The bisection runs east-west if the extent of the bounding area is longer north-south than east-west, and will run north-south otherwise. This is to promote ‘squarer’ rectangles as outputs, although as we’ll see the vagaries of population distribution mean that plenty of long skinny rectangles make it through the process.

Using this splitter function it is straightforward to iteratively subdivide the data into halves by population to some requested depth. I found an R package data.tree that means I can store the results of an iterative splitting process like this as a tree, or more accurately as a linked set of ‘nodes’ with associated attributes. As is often the case in R, when a data structure that is not tabular appears the syntax is a little weird¹, so figuring out how to use it took some experimentation. The Node$new() and using $ to invoke methods on objects was new to me, but I figured it out in the end.

Having struggled a bit to get data.tree working,² the reward is nice compact code, which much more clearly expresses the intent to create a tree structure than some earlier sprawling and rather kludge-y list-based code.

Code

bsp <- Node$new(
  "X", bb = get_rectangle(min(pop$x), min(pop$y), 
                          max(pop$x), max(pop$y)))

for (level in 1:10) {
  leaves <- bsp$leaves
  for (i in 1:length(leaves)) {
    leaf <- leaves[[i]]
    id <- leaf$name
    bbs <- split_population(pop, leaf$bb |> st_bbox())
    leaf$AddChildNode(Node$new(str_c(id, 1), bb = bbs[[1]]))
    leaf$AddChildNode(Node$new(str_c(id, 2), bb = bbs[[2]]))
  }
}

1: The ‘root’ node which we call ‘X’ which has as its ‘bb’ attribute, a bounding box of all the population data.
2: Then, we repeatedly split the ‘leaf’ nodes of the tree in two, adding them to each leaf as child nodes.

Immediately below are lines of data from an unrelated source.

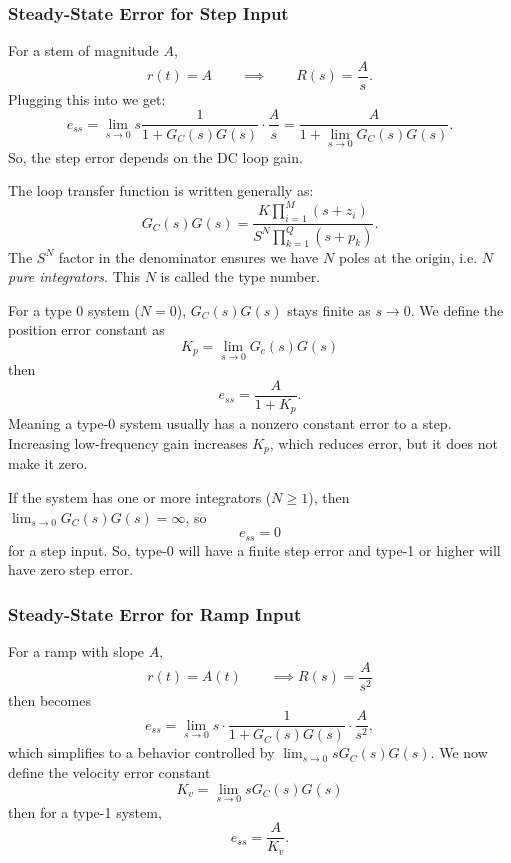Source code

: \subsubsection{Steady-State Error for Step Input}
For a stem of magnitude $A$,
\begin{equation*}
  r(t) = A \qquad \implies \qquad R(s) = \frac{A}{s}
.\end{equation*}
Plugging this into  we get:
\begin{equation*}
  e_{ss} = \lim_{s \to 0} s \frac{1}{1 + G_C(s) G(s)} \cdot \frac{A}{s} = \frac{A}{1 + \lim_{s \to 0} G_C(s) G(s)}
.\end{equation*}
So, the step error depends on the DC loop gain.

The loop transfer function is written generally as:
\begin{equation*}
  G_C(s) G(s) = \frac{K \prod_{i = 1}^{M} (s + z_i)}{S^{N} \prod_{k = 1}^{Q} (s + p_k)}
.\end{equation*}
The $S^{N}$ factor in the denominator ensures we have $N$ poles at the origin, i.e. $N$ \textit{pure integrators}.
This $N$ is called the type number.

For a type 0 system ($N = 0$), $G_C(s) G(s)$ stays finite as $s \to 0$.
We define the position error constant as
\begin{equation*}
  K_p = \lim_{s \to 0} G_c(s) G(s)
\end{equation*}
then
\begin{equation*}
  e_{ss} = \frac{A}{1 + K_p}
.\end{equation*}
Meaning a type-0 system usually has a nonzero constant error to a step.
Increasing low-frequency gain increases $K_p$, which reduces error, but it does not make it zero.

If the system has one or more integrators ($N \geq 1$), then $\lim_{s \to 0} G_C(s) G(s) = \infty$, so
\begin{equation*}
  e_{ss} = 0
\end{equation*}
for a step input.
So, type-0 will have a finite step error and type-1 or higher will have zero step error.

\subsubsection{Steady-State Error for Ramp Input}
For a ramp with slope $A$,
\begin{equation*}
  r(t) = A(t) \qquad \implies R(s) = \frac{A}{s^2}
\end{equation*}
then  becomes
\begin{equation*}
  e_{ss} = \lim_{s \to 0}s \cdot \frac{1}{1 + G_C(s) G(s)} \cdot \frac{A}{s^2}
,\end{equation*}
which simplifies to a behavior controlled by $\lim_{s \to 0} s G_C(s) G(s)$.
We now define the velocity error constant
\begin{equation*}
  K_v = \lim_{s \to 0}s G_C(s) G(s)
\end{equation*}
then for a type-1 system,
\begin{equation*}
  e_{ss} = \frac{A}{K_v}
.\end{equation*}

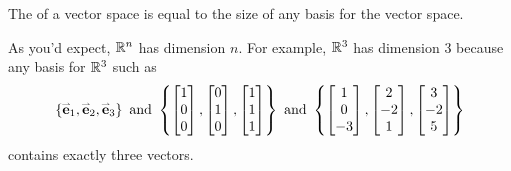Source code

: \begin{definition}
  The  of a vector space is equal to the size
  of any basis for the vector space.

  \vspace{1em}

  As you'd expect, \(\mathbb{R}^n\) has dimension \(n\).
  For example, \(\mathbb{R}^3\) has dimension \(3\) because any basis for \(\mathbb{R}^3\)
  such as
  \[
    \left\{\mathbf{\accentset{\rightharpoonup}{e}}_1,\mathbf{\accentset{\rightharpoonup}{e}}_2,\mathbf{\accentset{\rightharpoonup}{e}}_3\right\}
      \text{ and }
    \left\{
      \begin{bmatrix}1\\0\\0\end{bmatrix},
      \begin{bmatrix}0\\1\\0\end{bmatrix},
      \begin{bmatrix}1\\1\\1\end{bmatrix}
    \right\}
      \text{ and }
    \left\{
      \begin{bmatrix}1\\0\\-3\end{bmatrix},
      \begin{bmatrix}2\\-2\\1\end{bmatrix},
      \begin{bmatrix}3\\-2\\5\end{bmatrix}
    \right\}
  \]
  contains exactly three vectors.
\end{definition}


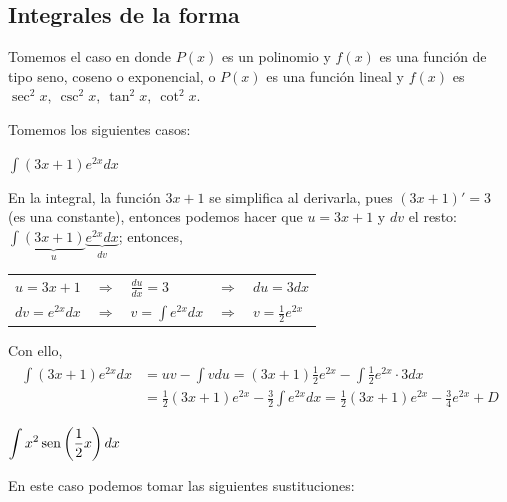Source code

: \subsection{Integrales de la forma \texorpdfstring{}{int P(x)f(x)\,dx}}\label{ProdFunciones}

Tomemos el caso en donde $P\left( x\right) $ es un polinomio y $f(x)$ es una función de tipo seno, coseno o exponencial, o $P(x)$ es una función lineal y $f(x)$ es $\sec ^{2}x,\ \csc^{2}x,\ \tan ^{2}x,\ \cot ^{2}x.$

\begin{ejemplo}
Tomemos los siguientes casos:
\end{ejemplo}

\begin{parrafonumerado}

\item $\displaystyle{\int (3x+1) e^{2x}dx}$

En la integral, la función $3x+1$ se simplifica al derivarla, pues $(3x+1)'=3$ (es una constante), entonces podemos hacer que $u=3x+1$ y $dv$ el resto: $\int \underbrace{(3x+1)}_u \underbrace{e^{2x}dx}_{dv}$; entonces,

\smallskip

\begin{center}
\begin{tabular}{lllll}
  $u=3x+1$ & $\Rightarrow$ & $\frac{du}{dx} =3$ & $\Rightarrow$ & $du=3dx$\\
  $dv=e^{2x}dx$ & $\Rightarrow$ & $v =\int e^{2x}dx$ & $\Rightarrow$ & $v=\frac{1}{2}e^{2x}$
\end{tabular}
\end{center}

\medskip

Con ello,
\begin{gather*}
\begin{aligned}
  \displaystyle{\int (3x+1) e^{2x}dx}&=uv-\int vdu=(3x+1)\frac{1}{2}e^{2x}-\int \frac{1}{2}e^{2x}\cdot 3dx\\
  &=\frac{1}{2}(3x+1)e^{2x}-\frac{3}{2}\int e^{2x}dx=\frac{1}{2}(3x+1)e^{2x}-\frac{3}{4}e^{2x}+D
\end{aligned}
\end{gather*}

\item $\displaystyle{\int x^{2}\sen \left(\frac{1}{2}x\right)dx}$

En este caso podemos tomar las siguientes sustituciones:

\smallskip


\end{parrafonumerado}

A minor difficulty once the tree has been constructed is to retrieve the sf geometries intact. Because sf geometries are thinly wrapped R matrices and lists, they are prone to ‘reverting to type’ when you include them in R lists or other containers. Using data.tree the polygons did indeed revert to matrices, but it’s not difficult to retrieve them as polygons, which we do in the code below to assemble final simple feature datasets for mapping.

Code

all_levels <- bsp$Get("bb") |>
  lapply(list) |>
  lapply(st_polygon) |>
  st_as_sfc() |>
  as.data.frame() |> 
  st_sf(crs = 2193) |> 
  mutate(level = bsp$Get("level"),
         id = bsp$Get("name"))

top_level <- all_levels |> filter(level == 11)

1: This is data.tree‘s syntax for retrieving the ’bb’ attribute of each node in the tree.
2: Wrap the matrix we get back in a list.
3: And convert to an sf polygon.
4: Then we apply a relatively well-work st_as_sfc() |> as.data.frame() |> st_sf() sequence to convert to a simple features dataset.
5: Then we can append the binary space partition’s level and id attributes to our dataframe.
6: It’s convenient to separate out the highest level of detail rectangles as a separate layer.

Some maps of the hierarchy

Subdivision completed we can make a map of the final level of the tree, with 1024 rectangles. These are of roughly equal populations of around 5000.

Code

ggplot(nz) + 
  geom_sf(fill = "grey", lwd = 0) +
  geom_sf(data = top_level, fill = "#ff101040", 
          colour = "white", lwd = 0.15) +
  guides(fill = "none") +
  theme_void()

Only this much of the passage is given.